Stored data
_ _ _ _ _
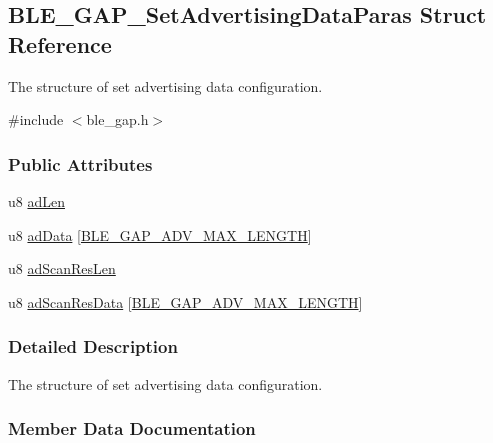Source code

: \hypertarget{struct_b_l_e___g_a_p___set_advertising_data_paras}{}\subsection{B\+L\+E\+\_\+\+G\+A\+P\+\_\+\+Set\+Advertising\+Data\+Paras Struct Reference}
\label{struct_b_l_e___g_a_p___set_advertising_data_paras}


The structure of set advertising data configuration.  




{\ttfamily \#include $<$ble\+\_\+gap.\+h$>$}

\subsubsection*{Public Attributes}
\begin{DoxyCompactItemize}
\item 
u8 \hyperlink{struct_b_l_e___g_a_p___set_advertising_data_paras_a040c0d06e23821995759bcc71b4745d1}{ad\+Len}
\item 
u8 \hyperlink{struct_b_l_e___g_a_p___set_advertising_data_paras_ac1567c8c15abdfbc2d17f584a576b802}{ad\+Data} \mbox{[}\hyperlink{group___b_l_e___g_a_p___m_a_x___a_d_v___l_e_n_gaef184d7f23b1fa255e4ebfff7be16421}{B\+L\+E\+\_\+\+G\+A\+P\+\_\+\+A\+D\+V\+\_\+\+M\+A\+X\+\_\+\+L\+E\+N\+G\+TH}\mbox{]}
\item 
u8 \hyperlink{struct_b_l_e___g_a_p___set_advertising_data_paras_adb5f6ad2a2b6bb0003ade19598c05e3d}{ad\+Scan\+Res\+Len}
\item 
u8 \hyperlink{struct_b_l_e___g_a_p___set_advertising_data_paras_a11b236523b260aab91ba54b332faa8de}{ad\+Scan\+Res\+Data} \mbox{[}\hyperlink{group___b_l_e___g_a_p___m_a_x___a_d_v___l_e_n_gaef184d7f23b1fa255e4ebfff7be16421}{B\+L\+E\+\_\+\+G\+A\+P\+\_\+\+A\+D\+V\+\_\+\+M\+A\+X\+\_\+\+L\+E\+N\+G\+TH}\mbox{]}
\end{DoxyCompactItemize}


\subsubsection{Detailed Description}
The structure of set advertising data configuration. 

\subsubsection{Member Data Documentation}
_ _ _ _ _
> _GOAL OF THE EXERCISE_:
Give the data above again in full and unchanged, skipping the pictures.

> _TASK RESULT_:
Source code

: \hypertarget{struct_b_l_e___g_a_p___set_advertising_data_paras}{}\subsection{B\+L\+E\+\_\+\+G\+A\+P\+\_\+\+Set\+Advertising\+Data\+Paras Struct Reference}
\label{struct_b_l_e___g_a_p___set_advertising_data_paras}


The structure of set advertising data configuration.  




{\ttfamily \#include $<$ble\+\_\+gap.\+h$>$}

\subsubsection*{Public Attributes}
\begin{DoxyCompactItemize}
\item 
u8 \hyperlink{struct_b_l_e___g_a_p___set_advertising_data_paras_a040c0d06e23821995759bcc71b4745d1}{ad\+Len}
\item 
u8 \hyperlink{struct_b_l_e___g_a_p___set_advertising_data_paras_ac1567c8c15abdfbc2d17f584a576b802}{ad\+Data} \mbox{[}\hyperlink{group___b_l_e___g_a_p___m_a_x___a_d_v___l_e_n_gaef184d7f23b1fa255e4ebfff7be16421}{B\+L\+E\+\_\+\+G\+A\+P\+\_\+\+A\+D\+V\+\_\+\+M\+A\+X\+\_\+\+L\+E\+N\+G\+TH}\mbox{]}
\item 
u8 \hyperlink{struct_b_l_e___g_a_p___set_advertising_data_paras_adb5f6ad2a2b6bb0003ade19598c05e3d}{ad\+Scan\+Res\+Len}
\item 
u8 \hyperlink{struct_b_l_e___g_a_p___set_advertising_data_paras_a11b236523b260aab91ba54b332faa8de}{ad\+Scan\+Res\+Data} \mbox{[}\hyperlink{group___b_l_e___g_a_p___m_a_x___a_d_v___l_e_n_gaef184d7f23b1fa255e4ebfff7be16421}{B\+L\+E\+\_\+\+G\+A\+P\+\_\+\+A\+D\+V\+\_\+\+M\+A\+X\+\_\+\+L\+E\+N\+G\+TH}\mbox{]}
\end{DoxyCompactItemize}


\subsubsection{Detailed Description}
The structure of set advertising data configuration. 

\subsubsection{Member Data Documentation}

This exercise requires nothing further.